How to make a shirt collar stiff

Updated February 21, 2017

You look in the mirror and see a collar that's bent out of shape and flat. The rest of your collared shirts share this problem. Stiffen those collars by ironing them or, if your shirt is equipped with the proper channels, by purchasing collar stays. These are small pieces of plastic or metal specially designed to keep collars stiff. Either method will ensure your shirt collar stays stiff and professional looking throughout your workday.

Set your iron to the heat setting allowed by the fabric care instructions on the tag on your collared shirt.

Place the shirt on the ironing board with the front facing you.

Unfold the collar so that it lays flat with the shirt.

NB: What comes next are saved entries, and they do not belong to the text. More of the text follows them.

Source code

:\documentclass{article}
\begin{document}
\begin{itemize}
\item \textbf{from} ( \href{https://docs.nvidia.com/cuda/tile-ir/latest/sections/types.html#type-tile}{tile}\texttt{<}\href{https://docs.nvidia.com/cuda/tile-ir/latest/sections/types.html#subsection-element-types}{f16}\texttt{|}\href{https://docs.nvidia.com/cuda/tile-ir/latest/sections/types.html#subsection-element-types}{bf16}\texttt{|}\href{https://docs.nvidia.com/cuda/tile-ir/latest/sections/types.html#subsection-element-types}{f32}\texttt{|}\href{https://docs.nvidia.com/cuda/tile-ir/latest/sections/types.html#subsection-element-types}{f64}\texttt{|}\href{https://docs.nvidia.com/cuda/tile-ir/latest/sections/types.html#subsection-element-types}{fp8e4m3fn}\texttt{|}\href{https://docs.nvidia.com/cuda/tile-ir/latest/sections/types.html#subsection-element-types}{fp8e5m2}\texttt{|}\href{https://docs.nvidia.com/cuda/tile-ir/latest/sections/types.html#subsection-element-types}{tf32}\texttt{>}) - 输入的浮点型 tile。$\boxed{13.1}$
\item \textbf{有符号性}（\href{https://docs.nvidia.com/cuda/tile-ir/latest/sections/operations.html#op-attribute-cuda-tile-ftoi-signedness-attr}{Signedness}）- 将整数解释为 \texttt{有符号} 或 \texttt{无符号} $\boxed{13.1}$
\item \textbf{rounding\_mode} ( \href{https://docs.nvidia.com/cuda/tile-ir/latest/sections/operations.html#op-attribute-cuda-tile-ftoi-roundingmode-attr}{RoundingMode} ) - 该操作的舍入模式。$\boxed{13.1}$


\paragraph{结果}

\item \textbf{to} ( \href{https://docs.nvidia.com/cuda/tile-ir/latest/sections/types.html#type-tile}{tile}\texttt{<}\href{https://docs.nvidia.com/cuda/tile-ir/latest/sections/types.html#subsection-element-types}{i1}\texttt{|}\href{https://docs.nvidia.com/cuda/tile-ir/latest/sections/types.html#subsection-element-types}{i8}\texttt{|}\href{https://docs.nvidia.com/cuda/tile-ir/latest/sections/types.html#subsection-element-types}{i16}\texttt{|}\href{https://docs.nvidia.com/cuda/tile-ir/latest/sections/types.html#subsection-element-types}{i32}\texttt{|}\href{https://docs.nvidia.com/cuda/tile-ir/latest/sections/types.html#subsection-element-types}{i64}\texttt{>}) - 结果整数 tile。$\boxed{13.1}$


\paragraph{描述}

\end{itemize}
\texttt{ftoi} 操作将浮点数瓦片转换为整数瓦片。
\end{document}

Spray starch onto the collar and iron it so it becomes flat. The starch will aid in stiffening the collar's fabric. Iron from one side of the collar to the other side, pressing it gently.

Flip the shirt over and lay the collar flat again. Spray the back side of the collar with starch and iron it flat.

Fold the collar to its intended placement.

Iron along the fold of the collar to stiffen it and create a crease.

Flip your collar up.

Look for a sewn-in channel on either side of the front of your collar.

Measure the length of these channels.

Purchase collar stays that are the length of the channels. If you can't find any that are the length you need, purchase longer plastic models and trim off the excess before using.

Insert one collar stay, pointed side first, into each of the sewn-in channels.

Flip your collar back down and wear as normal.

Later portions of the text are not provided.